Ideally, the authors would create the content as meaningful XML text or RDF triples, so that parsing the semantics would be much easier. A side benefit is that this content can then be easily published in a variety of ways and there would be SEO benefits as well, if search engines could understand it more easily. But tools that create information in this way, and yet are natural and easy for authors to use, don't appear to be on their way; and the creation of a custom tool for each individual domain, seems a difficult and expensive proposition.

Car Review Example

As a more concrete example: imagine that you control a web site called New-Car-Reviews.com, a hypothetical site that reviews new cars; you pay expert authors to write reviews of new car models every year for this site. Unlike other automobile characteristics, reviews cannot be easily stored into a database and queried. Conceptually, your reviews are similar to this review for the 2008 Volvo S40 2.4i sedan on the automotive site Kelley Blue Book.

In the current paradigm, a typical element of the review is usually written something like this:

    <span id="ctl00">You'll Like This Car If...</span>
        ...description_positive...
    <span id="ctl00">You May Not Like This Car If...</span>
       ...desc
ription_negative...

For the future, imagine this: when your authors are originally composing this review, what if they could instead create it with semantic markup embedded:
(In this example, I use straight XML for simplicity; the actual format of the content could be RDF-triples, or some other improved format)

    <advantages>You'll Like This Car If...
        <text>...desc
ription_positive...<text>
    </advantages>
    <disadvantages>
You May Not Like This Car If...
        <text>...description_negative...<text>
    </disadvantages>

then you can get more value out out of the same content:

  (a) You can easily *re-purpose* the content in additional ways, such as for mobile devices, RSS feeds, web services APIs, mashups and so on
  (b) As search engines start to take advantage of semantic notation, you get SEO benefits
(c) You can provide users with ways to query the content *intelligently* ("show me cars which are family-friendly AND don't roll over easily vs those that work better off-road AND seat 7"), using tools such as the recently-released SPARQL .

As a content publisher, you want your content to be found and used as much as possible, and making it meaning-enabled is a big step in this direction. At the same time, you cannot ask authors to use a pure XML tool such as XMLSpy or an ontology editor like protégé; and MS Word creates unreadable XML that specifies formatting rather than semantics.

A solution for this specific example already exists: Microformats could be applied to handle the problem of annotating the advantages and disadvantages. While the Microformat solution works very well for specific types of information - such as for describing people and addresses - it is too limited to be applicable in a general way to add semantic information to web content at large.

It seems to me that the general problem must be solved if we are to see large-scale adoption of the Semantic Web. It would be a boon to expert authors everywhere, including those who create news articles for the newspaper publishing industry. But there do not seem to be any solutions on the horizon, in terms of technologies, tools or processes to promote the creation of more meaning-rich content.

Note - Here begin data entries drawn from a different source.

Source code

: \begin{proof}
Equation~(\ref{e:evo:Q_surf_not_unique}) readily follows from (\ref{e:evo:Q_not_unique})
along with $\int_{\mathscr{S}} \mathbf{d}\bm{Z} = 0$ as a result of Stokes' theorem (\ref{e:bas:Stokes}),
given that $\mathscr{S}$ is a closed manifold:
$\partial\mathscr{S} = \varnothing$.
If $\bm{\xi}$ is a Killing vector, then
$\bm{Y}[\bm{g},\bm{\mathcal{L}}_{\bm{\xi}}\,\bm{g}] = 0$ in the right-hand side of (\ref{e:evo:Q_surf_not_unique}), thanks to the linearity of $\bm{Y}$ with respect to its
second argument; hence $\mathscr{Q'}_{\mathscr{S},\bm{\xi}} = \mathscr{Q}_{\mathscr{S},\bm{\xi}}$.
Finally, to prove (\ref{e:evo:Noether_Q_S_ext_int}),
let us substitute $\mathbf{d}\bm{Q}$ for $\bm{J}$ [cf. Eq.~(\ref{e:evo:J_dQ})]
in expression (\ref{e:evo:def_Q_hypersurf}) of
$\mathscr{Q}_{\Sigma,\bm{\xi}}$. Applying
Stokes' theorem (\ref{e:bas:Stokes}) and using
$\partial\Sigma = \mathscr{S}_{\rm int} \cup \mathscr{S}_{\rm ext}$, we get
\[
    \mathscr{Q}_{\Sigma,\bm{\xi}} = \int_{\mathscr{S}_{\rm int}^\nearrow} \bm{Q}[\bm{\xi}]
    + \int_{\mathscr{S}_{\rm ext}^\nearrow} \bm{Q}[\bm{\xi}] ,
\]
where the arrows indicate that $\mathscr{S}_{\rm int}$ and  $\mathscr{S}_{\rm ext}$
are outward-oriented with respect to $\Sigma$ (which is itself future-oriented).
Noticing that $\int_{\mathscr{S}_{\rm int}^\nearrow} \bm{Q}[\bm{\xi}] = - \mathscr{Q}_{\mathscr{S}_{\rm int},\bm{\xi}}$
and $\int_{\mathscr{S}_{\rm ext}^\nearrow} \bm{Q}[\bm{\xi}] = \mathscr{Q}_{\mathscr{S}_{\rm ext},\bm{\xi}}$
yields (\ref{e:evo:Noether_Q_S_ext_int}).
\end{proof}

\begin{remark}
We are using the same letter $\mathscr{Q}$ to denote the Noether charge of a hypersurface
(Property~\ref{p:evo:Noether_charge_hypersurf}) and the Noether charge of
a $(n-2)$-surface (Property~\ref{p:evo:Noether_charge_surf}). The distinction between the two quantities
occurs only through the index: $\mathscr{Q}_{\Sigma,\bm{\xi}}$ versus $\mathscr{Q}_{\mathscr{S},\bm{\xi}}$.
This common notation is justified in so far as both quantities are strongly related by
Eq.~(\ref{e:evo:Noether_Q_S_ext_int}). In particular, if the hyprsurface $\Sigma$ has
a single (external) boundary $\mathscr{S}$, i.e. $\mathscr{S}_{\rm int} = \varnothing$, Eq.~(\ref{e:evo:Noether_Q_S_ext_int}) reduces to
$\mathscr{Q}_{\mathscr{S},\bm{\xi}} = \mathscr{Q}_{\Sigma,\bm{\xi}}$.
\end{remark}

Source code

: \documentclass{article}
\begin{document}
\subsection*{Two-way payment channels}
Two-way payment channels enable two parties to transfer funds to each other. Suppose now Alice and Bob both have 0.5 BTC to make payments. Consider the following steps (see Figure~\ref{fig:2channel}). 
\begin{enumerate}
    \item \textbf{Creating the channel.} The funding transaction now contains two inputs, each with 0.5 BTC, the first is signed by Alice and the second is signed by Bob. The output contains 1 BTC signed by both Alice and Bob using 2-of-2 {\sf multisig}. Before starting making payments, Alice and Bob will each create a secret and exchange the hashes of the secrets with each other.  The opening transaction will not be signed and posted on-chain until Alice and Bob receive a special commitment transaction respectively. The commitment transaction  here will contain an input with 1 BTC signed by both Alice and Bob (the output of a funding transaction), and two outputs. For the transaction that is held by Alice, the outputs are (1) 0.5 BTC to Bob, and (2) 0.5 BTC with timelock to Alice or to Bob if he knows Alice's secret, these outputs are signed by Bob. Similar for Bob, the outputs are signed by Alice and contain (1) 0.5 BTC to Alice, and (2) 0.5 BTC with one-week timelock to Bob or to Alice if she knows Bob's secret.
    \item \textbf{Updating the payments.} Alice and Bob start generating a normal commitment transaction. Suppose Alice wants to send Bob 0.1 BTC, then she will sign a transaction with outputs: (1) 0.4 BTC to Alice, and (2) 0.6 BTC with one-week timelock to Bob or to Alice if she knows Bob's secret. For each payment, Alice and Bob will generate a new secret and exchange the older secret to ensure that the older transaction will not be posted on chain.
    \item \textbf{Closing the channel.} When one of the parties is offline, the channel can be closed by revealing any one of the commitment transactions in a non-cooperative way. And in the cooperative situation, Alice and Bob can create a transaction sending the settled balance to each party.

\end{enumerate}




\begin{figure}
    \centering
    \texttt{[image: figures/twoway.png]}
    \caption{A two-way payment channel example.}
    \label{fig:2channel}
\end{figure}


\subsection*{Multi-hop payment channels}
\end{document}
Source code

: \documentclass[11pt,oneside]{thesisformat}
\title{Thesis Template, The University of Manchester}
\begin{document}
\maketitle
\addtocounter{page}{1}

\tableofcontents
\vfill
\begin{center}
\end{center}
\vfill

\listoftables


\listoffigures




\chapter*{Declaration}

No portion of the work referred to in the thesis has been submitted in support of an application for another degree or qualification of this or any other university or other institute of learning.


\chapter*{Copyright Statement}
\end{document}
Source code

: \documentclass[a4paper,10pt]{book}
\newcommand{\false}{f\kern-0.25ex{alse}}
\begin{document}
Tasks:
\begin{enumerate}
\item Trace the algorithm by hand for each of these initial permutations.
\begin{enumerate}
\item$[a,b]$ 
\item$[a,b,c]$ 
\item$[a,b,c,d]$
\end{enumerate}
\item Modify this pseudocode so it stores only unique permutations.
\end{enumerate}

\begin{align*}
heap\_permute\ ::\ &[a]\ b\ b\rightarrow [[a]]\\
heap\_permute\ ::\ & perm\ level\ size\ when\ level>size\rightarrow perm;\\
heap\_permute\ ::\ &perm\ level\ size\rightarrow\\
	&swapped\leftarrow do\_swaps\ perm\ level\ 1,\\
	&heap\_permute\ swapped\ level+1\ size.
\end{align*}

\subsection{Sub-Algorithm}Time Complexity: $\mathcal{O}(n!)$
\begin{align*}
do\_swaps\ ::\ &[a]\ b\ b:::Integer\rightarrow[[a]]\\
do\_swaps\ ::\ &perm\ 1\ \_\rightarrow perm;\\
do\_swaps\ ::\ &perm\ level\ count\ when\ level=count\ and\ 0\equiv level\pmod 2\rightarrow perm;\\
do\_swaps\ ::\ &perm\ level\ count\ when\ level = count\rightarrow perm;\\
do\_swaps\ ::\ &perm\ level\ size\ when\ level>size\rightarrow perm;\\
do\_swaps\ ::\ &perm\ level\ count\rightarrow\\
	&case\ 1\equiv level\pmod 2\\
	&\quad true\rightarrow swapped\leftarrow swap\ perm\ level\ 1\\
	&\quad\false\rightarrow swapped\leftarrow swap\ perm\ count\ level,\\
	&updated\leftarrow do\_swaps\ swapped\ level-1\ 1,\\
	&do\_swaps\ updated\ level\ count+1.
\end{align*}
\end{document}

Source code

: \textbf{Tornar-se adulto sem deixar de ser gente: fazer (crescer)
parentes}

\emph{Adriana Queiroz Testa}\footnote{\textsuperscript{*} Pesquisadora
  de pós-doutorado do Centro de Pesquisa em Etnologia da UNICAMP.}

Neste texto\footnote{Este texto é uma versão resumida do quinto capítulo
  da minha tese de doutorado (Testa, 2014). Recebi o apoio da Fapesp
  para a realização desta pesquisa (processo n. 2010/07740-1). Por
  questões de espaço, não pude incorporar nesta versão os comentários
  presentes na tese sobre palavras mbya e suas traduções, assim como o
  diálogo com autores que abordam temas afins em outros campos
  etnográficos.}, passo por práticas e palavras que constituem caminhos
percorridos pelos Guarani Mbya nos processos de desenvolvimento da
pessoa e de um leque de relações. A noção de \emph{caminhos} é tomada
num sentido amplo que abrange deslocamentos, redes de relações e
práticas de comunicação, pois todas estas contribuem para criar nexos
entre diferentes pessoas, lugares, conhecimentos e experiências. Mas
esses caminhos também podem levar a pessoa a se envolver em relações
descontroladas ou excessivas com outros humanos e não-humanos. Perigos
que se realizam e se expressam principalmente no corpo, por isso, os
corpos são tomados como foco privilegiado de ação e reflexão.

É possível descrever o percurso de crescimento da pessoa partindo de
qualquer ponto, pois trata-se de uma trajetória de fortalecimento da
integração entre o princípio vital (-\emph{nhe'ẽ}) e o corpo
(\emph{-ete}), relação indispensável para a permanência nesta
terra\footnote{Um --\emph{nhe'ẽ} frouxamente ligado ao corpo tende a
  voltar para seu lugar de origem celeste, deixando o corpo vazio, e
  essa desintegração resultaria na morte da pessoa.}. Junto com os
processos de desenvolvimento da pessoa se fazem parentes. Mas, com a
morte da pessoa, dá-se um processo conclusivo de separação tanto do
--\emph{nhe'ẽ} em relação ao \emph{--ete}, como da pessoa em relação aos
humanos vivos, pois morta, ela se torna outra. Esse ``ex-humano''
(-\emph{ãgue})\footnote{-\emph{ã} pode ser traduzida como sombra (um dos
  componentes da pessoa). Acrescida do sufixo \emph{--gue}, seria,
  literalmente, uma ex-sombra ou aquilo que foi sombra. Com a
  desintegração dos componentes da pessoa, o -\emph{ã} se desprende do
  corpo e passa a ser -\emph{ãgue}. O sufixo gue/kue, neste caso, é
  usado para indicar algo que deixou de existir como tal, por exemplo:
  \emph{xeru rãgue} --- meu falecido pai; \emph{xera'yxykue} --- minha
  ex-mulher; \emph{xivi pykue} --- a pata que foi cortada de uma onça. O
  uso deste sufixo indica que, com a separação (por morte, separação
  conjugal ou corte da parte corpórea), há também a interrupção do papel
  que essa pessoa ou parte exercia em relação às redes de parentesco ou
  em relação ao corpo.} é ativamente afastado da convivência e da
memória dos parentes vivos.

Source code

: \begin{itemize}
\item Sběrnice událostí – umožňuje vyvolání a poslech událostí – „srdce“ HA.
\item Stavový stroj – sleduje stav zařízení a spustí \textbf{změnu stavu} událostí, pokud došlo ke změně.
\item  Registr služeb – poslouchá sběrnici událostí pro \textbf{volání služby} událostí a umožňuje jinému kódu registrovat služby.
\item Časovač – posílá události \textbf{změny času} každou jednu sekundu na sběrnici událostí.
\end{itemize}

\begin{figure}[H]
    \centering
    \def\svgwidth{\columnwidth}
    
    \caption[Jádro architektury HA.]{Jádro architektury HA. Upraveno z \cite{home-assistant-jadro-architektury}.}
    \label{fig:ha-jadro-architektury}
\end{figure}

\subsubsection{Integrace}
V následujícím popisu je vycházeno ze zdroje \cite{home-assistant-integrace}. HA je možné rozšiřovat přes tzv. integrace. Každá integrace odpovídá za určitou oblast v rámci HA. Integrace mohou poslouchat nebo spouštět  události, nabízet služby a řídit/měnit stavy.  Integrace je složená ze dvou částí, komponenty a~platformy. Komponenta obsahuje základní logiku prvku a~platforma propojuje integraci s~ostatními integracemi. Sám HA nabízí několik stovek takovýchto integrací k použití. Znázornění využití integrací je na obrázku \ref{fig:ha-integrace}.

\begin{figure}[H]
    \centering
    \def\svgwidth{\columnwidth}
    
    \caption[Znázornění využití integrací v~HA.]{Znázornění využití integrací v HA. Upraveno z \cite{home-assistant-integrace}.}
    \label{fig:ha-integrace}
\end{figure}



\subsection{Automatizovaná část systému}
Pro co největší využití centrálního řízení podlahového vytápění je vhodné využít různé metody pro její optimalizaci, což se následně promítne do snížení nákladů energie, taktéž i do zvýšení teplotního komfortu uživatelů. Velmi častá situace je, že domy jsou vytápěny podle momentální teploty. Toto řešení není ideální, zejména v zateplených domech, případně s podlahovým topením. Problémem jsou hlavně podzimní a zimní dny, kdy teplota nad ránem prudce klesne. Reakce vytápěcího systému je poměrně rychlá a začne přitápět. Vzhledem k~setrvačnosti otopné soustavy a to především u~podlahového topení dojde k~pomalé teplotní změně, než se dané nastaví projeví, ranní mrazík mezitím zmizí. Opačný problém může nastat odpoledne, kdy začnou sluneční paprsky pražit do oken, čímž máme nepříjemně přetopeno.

Reactions: But is there a Business Case?

When I put this question to a group of prominent bloggers and industry thought-leaders in the Semantic Web space, the results were not encouraging. There does not seem to be much interest in building Semantic authoring tools. The main stumbling block is the lack of a clear business model for publishers to embrace this approach.

Jeremy Liew of Lightspeed Venture Partners, has recently penned a series of articles focused on Semantic Web: Meaning = Data + Structure , based on user-generated structure, domain knowledge and user behavior , which focus on the problem of inferring meaning from content.

He questions the business rationale for authors to take the effort to add XML markup to their content, and points to domain-specific extraction approaches as the more likely solution:

The challenge with getting most authors to markup in XML is not just one of tools, but also of motivation IMO. Unless and until a clear business case advantage justifies the additional effort required, and that advantage is greater than other projects offer, you won't see much semantic markup except from academics and others whose interests are more philosophically driven than business driven.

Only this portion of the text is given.